Thursday, January 29, 2015

Life Can Certainly be Shitty at Times **Please Excuse my Language**

Life can definitely be depended upon to keep you on your toes.  Just when you get comfortable a curve ball is thrown, and you successfully dodge it or even better grow from the experience.  Then, all of a sudden, you find yourself with too many being thrown to avoid them.  But that one that hits the hardest is rough.  Today that happened to me.

Last week Kent and I started to talk about what we wanted from his part time job situation.  So we began to discuss how we would move forward on that front and had some great discussions.  He shared some things he would like to explore, and we started the first steps on that plan.  We talked about less time of night working and shifting things around a bit.  Well, his boss is not really on the same page which means some changes coming in that area.  That was manageable, as we knew where we were headed and what he wanted.

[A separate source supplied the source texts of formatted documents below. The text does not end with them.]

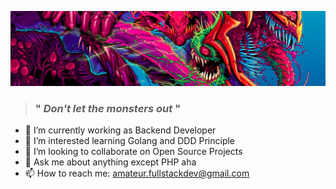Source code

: ![Great Monster](https://github.com/lucifergotmad/lucifergotmad/blob/main/src/img/README.png)

> ### " _Don't let the monsters out_ "

- 🔭 I’m currently working as Backend Developer
- 🌱 I’m interested learning Golang and DDD Principle
- 👯 I’m looking to collaborate on Open Source Projects
- 💬 Ask me about anything except PHP aha
- 📫 How to reach me: amateur.fullstackdev@gmail.com

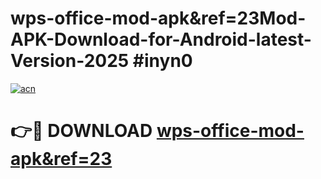 # wps-office-mod-apk&ref=23Mod-APK-Download-for-Android-latest-Version-2025 #inyn0

[![acn](https://github.com/user-attachments/assets/0f9c940e-d8b0-45ae-aac7-cd30a18b3e1c)](https://app.mediaupload.pro?title=wps-office-mod-apk&ref=23&ref=03M)

# 👉🔴 DOWNLOAD [wps-office-mod-apk&ref=23](https://app.mediaupload.pro?title=wps-office-mod-apk&ref=23&ref=03M)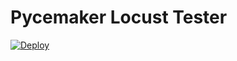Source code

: # Pycemaker Locust Tester
[![Deploy](https://www.herokucdn.com/deploy/button.svg)](https://heroku.com/deploy)
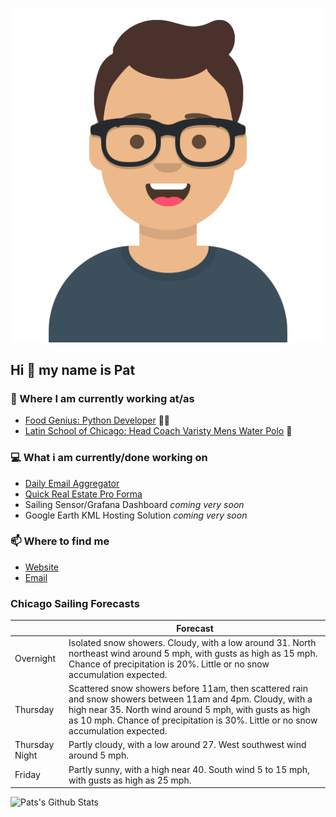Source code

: [![Social banner for p-j-falconer](https://raw.githubusercontent.com/P-J-FALCONER/P-J-FALCONER/master/assets/avataaars.svg)](https://patfalconer.com/)
## Hi :wave: my name is Pat

### 💼 Where I am currently working at/as
- [Food Genius: Python Developer](https://getfoodgenius.com/) 🍔🐍
- [Latin School of Chicago: Head Coach Varisty Mens Water Polo](https://www.latinschool.org/) 🤽


### 💻 What i am currently/done working on
 - [Daily Email Aggregator](https://github.com/P-J-FALCONER/dott_daily_mail)
 - [Quick Real Estate Pro Forma](https://github.com/P-J-FALCONER/henry)
 - Sailing Sensor/Grafana Dashboard *coming very soon*
 - Google Earth KML Hosting Solution *coming very soon*

### 📫 Where to find me
 - [Website](https://patfalconer.com/)
 - [Email](mailto:patrick.j.falconer@gmail.com)


### Chicago Sailing Forecasts
|   | Forecast  |
|---|---|
| Overnight | Isolated snow showers. Cloudy, with a low around 31. North northeast wind around 5 mph, with gusts as high as 15 mph. Chance of precipitation is 20%. Little or no snow accumulation expected. |
| Thursday | Scattered snow showers before 11am, then scattered rain and snow showers between 11am and 4pm. Cloudy, with a high near 35. North wind around 5 mph, with gusts as high as 10 mph. Chance of precipitation is 30%. Little or no snow accumulation expected. |
| Thursday Night | Partly cloudy, with a low around 27. West southwest wind around 5 mph. |
| Friday | Partly sunny, with a high near 40. South wind 5 to 15 mph, with gusts as high as 25 mph. |

![Pats's Github Stats](https://github-readme-stats.vercel.app/api?username=p-j-falconer&show_icons=true&theme=radical)
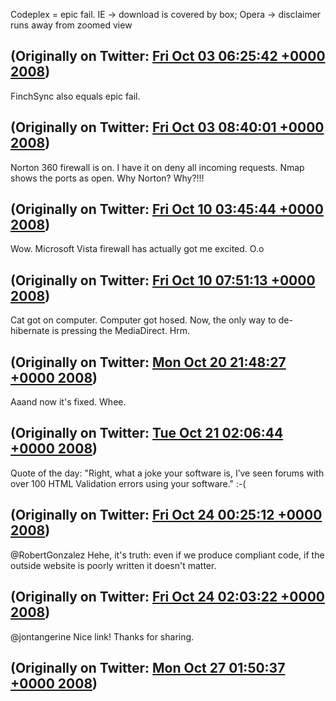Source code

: Codeplex = epic fail. IE -&gt; download is covered by box; Opera -&gt; disclaimer runs away from zoomed view

(Originally on Twitter: [Fri Oct 03 06:25:42 +0000 2008](https://twitter.com/ezyang/status/944600628))
----
FinchSync also equals epic fail.

(Originally on Twitter: [Fri Oct 03 08:40:01 +0000 2008](https://twitter.com/ezyang/status/944679975))
----
Norton 360 firewall is on. I have it on deny all incoming requests. Nmap shows the ports as open. Why Norton? Why?!!!

(Originally on Twitter: [Fri Oct 10 03:45:44 +0000 2008](https://twitter.com/ezyang/status/953708243))
----
Wow. Microsoft Vista firewall has actually got me excited. O.o

(Originally on Twitter: [Fri Oct 10 07:51:13 +0000 2008](https://twitter.com/ezyang/status/953884513))
----
Cat got on computer. Computer got hosed. Now, the only way to de-hibernate is pressing the MediaDirect. Hrm.

(Originally on Twitter: [Mon Oct 20 21:48:27 +0000 2008](https://twitter.com/ezyang/status/968061470))
----
Aaand now it's fixed. Whee.

(Originally on Twitter: [Tue Oct 21 02:06:44 +0000 2008](https://twitter.com/ezyang/status/968345284))
----
Quote of the day: "Right, what a joke your software is, I’ve seen forums with over 100 HTML Validation errors using your software." :-(

(Originally on Twitter: [Fri Oct 24 00:25:12 +0000 2008](https://twitter.com/ezyang/status/972881483))
----
@RobertGonzalez Hehe, it's truth: even if we produce compliant code, if the outside website is poorly written it doesn't matter.

(Originally on Twitter: [Fri Oct 24 02:03:22 +0000 2008](https://twitter.com/ezyang/status/972993094))
----
@jontangerine Nice link! Thanks for sharing.

(Originally on Twitter: [Mon Oct 27 01:50:37 +0000 2008](https://twitter.com/ezyang/status/976804908))
----
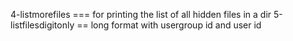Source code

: 4-listmorefiles === for printing the list of all hidden files in a dir
5-listfilesdigitonly == long format with usergroup id and user id
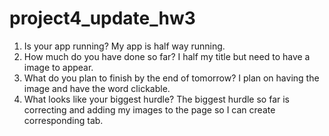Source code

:# project4_update_hw3

1. Is your app running?
My app is half way running.
2. How much do you have done so far?
I half my title but need to have a image to appear.
3. What do you plan to finish by the end of tomorrow?
I plan on having the image and have the word clickable.
4. What looks like your biggest hurdle?
The biggest hurdle so far is correcting and adding my images to the page so I can create corresponding tab.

Then last night we were witness to an emergency at Owen's basketball game.  There was a baby sister of one of the players in the spectators and she stopped breathing during the game.  Someone performed CPR and the paramedics had to be called.  The baby was rushed to the hospital, and we don't know what happened from there.  The children were very shaken up, but we expressed how fortunate it was to have happen there where people could help save the baby and close to paramedics that could help.  Just a smack in the face to remember how truly precious life is and how fragile it is too.  This experience shakes even the strongest person.  

So today I was just not feeling right.  I thought it was just some of the stress we are dealing with from Kent's job and the events of last night.  However, at midday I realize that my mind might have already realized that a big change was about to hit us.  Then I got the call that our landlord decided to sale the house we live in, and we need to move by April 1st.  When asked if there is any flexibility on that day the answer was no.  This leaves us to find a new place rather quickly.  We love the kids school, we love the location where we live, but with only 2 months to find a place in the area we are hoping for a bit of a miracle.  

This news left me very sad at first because I realize how much the children love where we live.  This house is certainly not perfect, and I would never actually buy it.  However, it has been the perfect rental because of the location, size and lot.  After the sadness faded I became very angry at what seemed to be a total disregard to the fact that a family with children was being displaced by their decision.  Then I have bounced into and out of a place of hope.  There is a sense that this is happening because there is something else waiting for us out there.  It is something spectacular that we wold have never come across without this happening.  I am going to try to spend more time in that area of the emotions.  

Sure I can think how unfair it seems, dwell on the sadness of moving my children again or hold onto the anger I feel for those responsible for the decision.  However, there is a flip side to all this where I can focus on the opportunity, the new beginning or possibility of something amazing waiting for our family.  I am a true believer that life has a plan and happens for a reason.  Someday I will realize what this was all about.

We have had some pretty crazy years as a family.  However each trial has been balanced with something amazing.  The challenges have made us stronger and more connected.  I know for sure we will figure this out.  

May tomorrow bring new hope for every trial and a sense of peace.  Life may not always seem fair or take the path we most likely expected; however, each challenge hides an opportunity to rise above and create a new path.